What this task involves |
Every line of the entries below from the one containing "для обеспечения полноценного" to the one containing "- Статью об", both ends included, must be written out exactly. No other line belongs in the answer.

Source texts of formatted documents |
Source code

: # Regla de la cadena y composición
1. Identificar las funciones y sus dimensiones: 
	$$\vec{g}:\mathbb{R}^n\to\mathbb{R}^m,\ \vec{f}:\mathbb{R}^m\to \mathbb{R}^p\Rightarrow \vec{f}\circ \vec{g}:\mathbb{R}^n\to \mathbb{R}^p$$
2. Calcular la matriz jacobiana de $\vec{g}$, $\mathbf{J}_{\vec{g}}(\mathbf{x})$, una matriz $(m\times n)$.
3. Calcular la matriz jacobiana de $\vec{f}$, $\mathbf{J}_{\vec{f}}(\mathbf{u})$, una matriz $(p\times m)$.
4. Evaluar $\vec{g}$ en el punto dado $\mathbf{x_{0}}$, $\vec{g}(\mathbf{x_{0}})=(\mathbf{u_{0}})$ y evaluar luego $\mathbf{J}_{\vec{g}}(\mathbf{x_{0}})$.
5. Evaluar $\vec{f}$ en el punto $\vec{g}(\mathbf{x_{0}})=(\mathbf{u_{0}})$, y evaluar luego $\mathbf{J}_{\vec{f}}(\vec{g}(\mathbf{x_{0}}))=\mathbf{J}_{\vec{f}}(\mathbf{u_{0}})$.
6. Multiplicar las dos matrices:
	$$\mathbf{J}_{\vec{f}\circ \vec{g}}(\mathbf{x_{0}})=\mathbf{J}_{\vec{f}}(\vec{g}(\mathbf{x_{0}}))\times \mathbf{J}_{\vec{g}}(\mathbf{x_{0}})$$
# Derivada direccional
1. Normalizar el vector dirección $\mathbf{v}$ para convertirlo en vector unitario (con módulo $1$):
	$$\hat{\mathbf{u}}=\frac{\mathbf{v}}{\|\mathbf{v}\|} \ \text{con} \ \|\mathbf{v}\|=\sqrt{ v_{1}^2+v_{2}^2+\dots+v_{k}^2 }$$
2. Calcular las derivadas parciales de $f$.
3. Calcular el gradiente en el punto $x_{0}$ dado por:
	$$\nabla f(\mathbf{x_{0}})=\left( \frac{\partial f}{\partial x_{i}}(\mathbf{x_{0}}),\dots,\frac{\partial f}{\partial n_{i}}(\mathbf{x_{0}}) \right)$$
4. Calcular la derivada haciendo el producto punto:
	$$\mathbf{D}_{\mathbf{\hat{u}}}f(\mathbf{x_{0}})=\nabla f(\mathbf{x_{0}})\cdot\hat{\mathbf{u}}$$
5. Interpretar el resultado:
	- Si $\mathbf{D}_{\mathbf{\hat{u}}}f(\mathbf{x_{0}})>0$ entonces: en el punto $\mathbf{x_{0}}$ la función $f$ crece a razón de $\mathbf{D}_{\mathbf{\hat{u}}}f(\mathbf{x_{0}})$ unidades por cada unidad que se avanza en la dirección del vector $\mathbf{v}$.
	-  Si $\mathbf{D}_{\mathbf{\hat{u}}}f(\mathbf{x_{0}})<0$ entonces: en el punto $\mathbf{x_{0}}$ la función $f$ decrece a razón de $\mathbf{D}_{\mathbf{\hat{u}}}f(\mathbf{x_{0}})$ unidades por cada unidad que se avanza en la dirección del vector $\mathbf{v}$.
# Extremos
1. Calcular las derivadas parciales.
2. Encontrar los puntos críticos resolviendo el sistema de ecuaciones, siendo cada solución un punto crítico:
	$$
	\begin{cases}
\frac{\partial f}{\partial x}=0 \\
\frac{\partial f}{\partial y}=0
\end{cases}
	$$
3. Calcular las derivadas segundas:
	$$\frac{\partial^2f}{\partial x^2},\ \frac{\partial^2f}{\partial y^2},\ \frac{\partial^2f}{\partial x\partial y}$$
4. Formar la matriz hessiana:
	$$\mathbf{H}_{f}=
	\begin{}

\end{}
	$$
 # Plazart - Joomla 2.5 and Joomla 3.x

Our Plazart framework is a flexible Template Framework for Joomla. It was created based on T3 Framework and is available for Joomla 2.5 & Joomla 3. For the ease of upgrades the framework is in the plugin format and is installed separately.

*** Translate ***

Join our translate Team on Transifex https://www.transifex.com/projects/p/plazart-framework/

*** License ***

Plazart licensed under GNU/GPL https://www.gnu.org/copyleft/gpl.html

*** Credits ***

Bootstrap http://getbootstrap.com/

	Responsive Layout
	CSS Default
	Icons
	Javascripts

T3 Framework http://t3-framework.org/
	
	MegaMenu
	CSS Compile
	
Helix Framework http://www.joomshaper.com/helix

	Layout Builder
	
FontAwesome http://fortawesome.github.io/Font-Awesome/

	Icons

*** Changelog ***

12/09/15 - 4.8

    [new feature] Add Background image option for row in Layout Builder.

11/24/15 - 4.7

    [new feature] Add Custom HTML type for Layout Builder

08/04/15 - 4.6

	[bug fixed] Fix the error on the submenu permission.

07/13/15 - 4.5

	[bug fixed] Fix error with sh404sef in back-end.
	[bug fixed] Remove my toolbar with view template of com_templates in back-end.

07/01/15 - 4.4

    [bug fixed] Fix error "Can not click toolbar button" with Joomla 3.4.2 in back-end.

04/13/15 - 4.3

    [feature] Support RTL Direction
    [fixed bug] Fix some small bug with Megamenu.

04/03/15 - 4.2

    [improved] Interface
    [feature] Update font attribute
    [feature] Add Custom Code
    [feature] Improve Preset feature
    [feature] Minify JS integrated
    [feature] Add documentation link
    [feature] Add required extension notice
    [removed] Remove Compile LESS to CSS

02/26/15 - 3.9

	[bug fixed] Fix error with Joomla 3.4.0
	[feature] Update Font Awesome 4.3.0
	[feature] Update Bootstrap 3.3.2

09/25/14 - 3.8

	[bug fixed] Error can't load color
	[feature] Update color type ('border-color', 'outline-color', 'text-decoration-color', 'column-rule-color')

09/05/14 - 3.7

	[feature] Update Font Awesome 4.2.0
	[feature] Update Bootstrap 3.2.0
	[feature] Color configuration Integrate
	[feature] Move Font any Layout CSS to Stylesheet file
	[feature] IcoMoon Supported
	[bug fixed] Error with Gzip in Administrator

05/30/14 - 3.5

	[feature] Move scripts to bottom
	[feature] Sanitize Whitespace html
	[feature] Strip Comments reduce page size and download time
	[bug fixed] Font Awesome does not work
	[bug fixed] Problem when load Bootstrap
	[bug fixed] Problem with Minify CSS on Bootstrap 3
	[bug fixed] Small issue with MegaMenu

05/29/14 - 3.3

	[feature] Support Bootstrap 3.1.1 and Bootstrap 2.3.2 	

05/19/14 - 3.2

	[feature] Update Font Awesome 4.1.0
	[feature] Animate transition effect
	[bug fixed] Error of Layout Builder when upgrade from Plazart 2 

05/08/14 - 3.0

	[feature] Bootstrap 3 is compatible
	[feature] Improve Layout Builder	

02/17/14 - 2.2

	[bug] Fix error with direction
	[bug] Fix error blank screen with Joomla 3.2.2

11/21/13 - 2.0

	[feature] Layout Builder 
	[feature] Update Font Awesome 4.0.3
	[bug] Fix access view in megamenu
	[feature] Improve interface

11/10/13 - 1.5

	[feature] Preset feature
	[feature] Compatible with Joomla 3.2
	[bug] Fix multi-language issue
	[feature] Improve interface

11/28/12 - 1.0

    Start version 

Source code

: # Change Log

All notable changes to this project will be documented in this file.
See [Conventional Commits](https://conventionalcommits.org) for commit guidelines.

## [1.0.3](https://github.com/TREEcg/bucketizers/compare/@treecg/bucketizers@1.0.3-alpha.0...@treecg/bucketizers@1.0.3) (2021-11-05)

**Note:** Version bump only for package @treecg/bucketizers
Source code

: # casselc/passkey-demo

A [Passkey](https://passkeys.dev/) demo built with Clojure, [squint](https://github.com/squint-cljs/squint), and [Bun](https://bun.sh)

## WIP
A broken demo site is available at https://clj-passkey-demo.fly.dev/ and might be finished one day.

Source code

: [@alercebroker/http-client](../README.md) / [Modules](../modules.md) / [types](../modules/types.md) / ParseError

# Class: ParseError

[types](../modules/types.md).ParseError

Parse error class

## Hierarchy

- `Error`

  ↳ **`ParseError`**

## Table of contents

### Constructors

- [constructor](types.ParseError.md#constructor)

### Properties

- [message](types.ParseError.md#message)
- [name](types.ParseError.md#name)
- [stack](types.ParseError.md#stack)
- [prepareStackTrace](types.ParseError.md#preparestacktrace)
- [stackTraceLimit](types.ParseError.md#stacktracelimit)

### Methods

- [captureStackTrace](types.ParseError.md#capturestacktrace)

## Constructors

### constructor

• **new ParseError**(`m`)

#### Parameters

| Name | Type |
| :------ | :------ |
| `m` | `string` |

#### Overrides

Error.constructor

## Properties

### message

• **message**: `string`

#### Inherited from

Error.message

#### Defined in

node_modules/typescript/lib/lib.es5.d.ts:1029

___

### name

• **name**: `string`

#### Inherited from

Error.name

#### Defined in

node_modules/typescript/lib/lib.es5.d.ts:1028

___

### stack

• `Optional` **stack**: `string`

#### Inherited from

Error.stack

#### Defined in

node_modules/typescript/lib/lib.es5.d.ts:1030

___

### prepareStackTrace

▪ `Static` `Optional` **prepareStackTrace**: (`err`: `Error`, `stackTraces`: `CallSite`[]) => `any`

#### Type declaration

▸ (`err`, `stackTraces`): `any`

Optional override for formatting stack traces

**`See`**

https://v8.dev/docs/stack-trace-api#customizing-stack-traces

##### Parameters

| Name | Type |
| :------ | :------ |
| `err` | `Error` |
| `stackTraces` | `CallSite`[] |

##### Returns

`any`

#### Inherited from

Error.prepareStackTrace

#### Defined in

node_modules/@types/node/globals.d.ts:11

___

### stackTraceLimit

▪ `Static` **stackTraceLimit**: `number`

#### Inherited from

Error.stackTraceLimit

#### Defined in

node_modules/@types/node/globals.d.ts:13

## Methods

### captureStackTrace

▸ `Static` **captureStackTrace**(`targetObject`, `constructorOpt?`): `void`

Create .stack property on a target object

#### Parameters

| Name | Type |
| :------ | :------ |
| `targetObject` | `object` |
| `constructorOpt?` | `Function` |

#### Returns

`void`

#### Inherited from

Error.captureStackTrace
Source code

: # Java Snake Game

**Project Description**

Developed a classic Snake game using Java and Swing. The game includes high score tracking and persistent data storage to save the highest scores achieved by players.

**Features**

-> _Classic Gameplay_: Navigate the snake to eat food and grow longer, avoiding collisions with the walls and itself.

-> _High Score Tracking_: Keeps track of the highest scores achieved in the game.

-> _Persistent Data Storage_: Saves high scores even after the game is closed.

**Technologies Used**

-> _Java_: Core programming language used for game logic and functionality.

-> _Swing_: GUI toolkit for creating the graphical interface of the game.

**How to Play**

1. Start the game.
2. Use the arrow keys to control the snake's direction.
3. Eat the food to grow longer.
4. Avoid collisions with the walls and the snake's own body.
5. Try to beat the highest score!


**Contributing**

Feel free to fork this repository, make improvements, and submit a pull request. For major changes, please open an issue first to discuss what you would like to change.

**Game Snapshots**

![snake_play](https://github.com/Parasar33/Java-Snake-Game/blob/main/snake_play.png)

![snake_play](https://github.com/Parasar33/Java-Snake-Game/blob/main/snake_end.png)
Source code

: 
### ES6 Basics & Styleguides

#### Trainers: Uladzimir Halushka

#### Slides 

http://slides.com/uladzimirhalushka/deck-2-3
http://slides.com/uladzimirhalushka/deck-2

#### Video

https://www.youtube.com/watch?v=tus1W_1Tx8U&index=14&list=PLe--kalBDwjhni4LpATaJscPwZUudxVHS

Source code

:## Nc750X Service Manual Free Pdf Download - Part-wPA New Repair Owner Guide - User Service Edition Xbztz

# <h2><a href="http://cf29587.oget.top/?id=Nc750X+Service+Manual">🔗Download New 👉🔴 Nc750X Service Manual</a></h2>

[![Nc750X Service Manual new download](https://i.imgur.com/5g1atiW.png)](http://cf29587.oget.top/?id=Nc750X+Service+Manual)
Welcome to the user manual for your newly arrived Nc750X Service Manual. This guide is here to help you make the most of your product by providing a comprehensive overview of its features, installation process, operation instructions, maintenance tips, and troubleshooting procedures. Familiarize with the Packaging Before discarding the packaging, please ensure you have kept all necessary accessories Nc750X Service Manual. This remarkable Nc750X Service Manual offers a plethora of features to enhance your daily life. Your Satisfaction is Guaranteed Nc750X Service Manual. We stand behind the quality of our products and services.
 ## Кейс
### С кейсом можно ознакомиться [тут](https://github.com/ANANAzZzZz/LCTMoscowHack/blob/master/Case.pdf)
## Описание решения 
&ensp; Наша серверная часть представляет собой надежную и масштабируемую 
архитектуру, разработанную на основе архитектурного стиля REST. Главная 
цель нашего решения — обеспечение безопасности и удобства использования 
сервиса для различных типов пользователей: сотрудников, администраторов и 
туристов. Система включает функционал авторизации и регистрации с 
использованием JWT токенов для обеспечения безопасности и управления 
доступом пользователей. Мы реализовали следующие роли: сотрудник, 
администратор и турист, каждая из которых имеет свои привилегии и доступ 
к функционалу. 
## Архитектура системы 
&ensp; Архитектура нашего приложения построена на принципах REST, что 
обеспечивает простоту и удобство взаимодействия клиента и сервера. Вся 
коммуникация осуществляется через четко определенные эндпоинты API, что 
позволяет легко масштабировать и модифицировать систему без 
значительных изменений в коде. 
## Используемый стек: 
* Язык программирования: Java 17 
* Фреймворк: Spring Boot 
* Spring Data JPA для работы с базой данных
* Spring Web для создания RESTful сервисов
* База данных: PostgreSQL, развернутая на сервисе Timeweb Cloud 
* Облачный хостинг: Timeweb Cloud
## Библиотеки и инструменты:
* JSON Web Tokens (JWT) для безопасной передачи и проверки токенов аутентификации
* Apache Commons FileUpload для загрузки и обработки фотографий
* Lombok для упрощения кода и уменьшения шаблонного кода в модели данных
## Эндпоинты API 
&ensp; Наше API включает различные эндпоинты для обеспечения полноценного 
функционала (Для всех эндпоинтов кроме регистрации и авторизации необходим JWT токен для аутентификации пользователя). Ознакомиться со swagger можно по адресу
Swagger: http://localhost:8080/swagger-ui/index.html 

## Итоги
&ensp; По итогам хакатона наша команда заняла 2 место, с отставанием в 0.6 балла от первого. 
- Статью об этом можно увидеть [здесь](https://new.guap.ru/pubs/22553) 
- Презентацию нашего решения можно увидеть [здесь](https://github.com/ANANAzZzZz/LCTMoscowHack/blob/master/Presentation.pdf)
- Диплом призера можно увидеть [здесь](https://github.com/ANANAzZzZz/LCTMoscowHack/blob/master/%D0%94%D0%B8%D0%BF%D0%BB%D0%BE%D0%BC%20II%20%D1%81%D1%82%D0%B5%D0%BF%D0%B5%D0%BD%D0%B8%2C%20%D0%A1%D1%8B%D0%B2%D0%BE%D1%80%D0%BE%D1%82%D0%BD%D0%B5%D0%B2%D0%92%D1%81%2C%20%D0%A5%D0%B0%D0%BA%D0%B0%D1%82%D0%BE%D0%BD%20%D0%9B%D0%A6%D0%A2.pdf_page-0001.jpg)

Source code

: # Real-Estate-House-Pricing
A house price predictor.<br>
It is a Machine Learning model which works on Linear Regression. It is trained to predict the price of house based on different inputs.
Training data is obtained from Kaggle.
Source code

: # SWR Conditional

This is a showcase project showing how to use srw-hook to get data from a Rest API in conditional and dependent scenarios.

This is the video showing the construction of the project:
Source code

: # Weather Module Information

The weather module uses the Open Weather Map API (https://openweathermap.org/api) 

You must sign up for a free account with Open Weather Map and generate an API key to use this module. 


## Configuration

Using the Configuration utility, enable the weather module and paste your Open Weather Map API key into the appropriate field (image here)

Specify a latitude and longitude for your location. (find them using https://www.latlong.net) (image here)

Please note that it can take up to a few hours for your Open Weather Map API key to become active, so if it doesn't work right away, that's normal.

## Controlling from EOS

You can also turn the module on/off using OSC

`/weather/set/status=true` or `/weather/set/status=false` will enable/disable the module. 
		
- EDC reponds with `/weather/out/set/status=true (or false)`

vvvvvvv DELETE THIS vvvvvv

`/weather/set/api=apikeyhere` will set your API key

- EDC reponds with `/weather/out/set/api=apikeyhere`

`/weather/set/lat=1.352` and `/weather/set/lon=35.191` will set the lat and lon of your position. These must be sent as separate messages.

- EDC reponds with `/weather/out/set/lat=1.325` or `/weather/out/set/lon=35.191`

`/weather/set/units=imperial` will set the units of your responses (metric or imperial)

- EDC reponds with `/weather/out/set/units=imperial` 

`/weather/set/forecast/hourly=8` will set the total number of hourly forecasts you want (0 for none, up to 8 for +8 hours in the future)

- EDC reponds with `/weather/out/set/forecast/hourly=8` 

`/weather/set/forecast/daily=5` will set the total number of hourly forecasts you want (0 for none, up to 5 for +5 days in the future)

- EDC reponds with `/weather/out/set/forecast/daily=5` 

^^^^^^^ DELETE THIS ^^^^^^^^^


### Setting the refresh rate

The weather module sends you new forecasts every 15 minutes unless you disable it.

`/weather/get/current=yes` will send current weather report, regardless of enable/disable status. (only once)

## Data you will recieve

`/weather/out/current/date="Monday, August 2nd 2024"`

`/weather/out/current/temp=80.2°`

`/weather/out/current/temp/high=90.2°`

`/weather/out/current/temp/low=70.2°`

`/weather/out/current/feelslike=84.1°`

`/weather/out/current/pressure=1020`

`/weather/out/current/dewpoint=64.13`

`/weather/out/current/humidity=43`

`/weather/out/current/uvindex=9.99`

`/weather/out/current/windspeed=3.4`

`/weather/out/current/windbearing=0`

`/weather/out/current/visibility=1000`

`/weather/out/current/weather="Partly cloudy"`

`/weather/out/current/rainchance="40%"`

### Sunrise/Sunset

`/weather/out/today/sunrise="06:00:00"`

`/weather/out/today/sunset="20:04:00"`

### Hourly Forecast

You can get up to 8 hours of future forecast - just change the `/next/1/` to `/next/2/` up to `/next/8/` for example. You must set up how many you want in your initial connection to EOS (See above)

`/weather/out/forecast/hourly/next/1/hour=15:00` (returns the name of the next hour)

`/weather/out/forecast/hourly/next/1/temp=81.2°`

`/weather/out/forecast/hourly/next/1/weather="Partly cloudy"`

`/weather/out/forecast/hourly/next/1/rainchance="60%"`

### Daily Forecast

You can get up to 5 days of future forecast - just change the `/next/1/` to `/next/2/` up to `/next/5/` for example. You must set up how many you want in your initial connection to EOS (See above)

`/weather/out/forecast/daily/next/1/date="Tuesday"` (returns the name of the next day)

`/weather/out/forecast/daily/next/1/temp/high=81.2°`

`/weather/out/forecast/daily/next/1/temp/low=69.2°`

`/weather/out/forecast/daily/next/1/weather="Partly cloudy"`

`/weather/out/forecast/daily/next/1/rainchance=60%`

Exercise answer |
&ensp; Наше API включает различные эндпоинты для обеспечения полноценного 
функционала (Для всех эндпоинтов кроме регистрации и авторизации необходим JWT токен для аутентификации пользователя). Ознакомиться со swagger можно по адресу
Swagger: http://localhost:8080/swagger-ui/index.html 

## Итоги
&ensp; По итогам хакатона наша команда заняла 2 место, с отставанием в 0.6 балла от первого. 
- Статью об этом можно увидеть [здесь](https://new.guap.ru/pubs/22553) 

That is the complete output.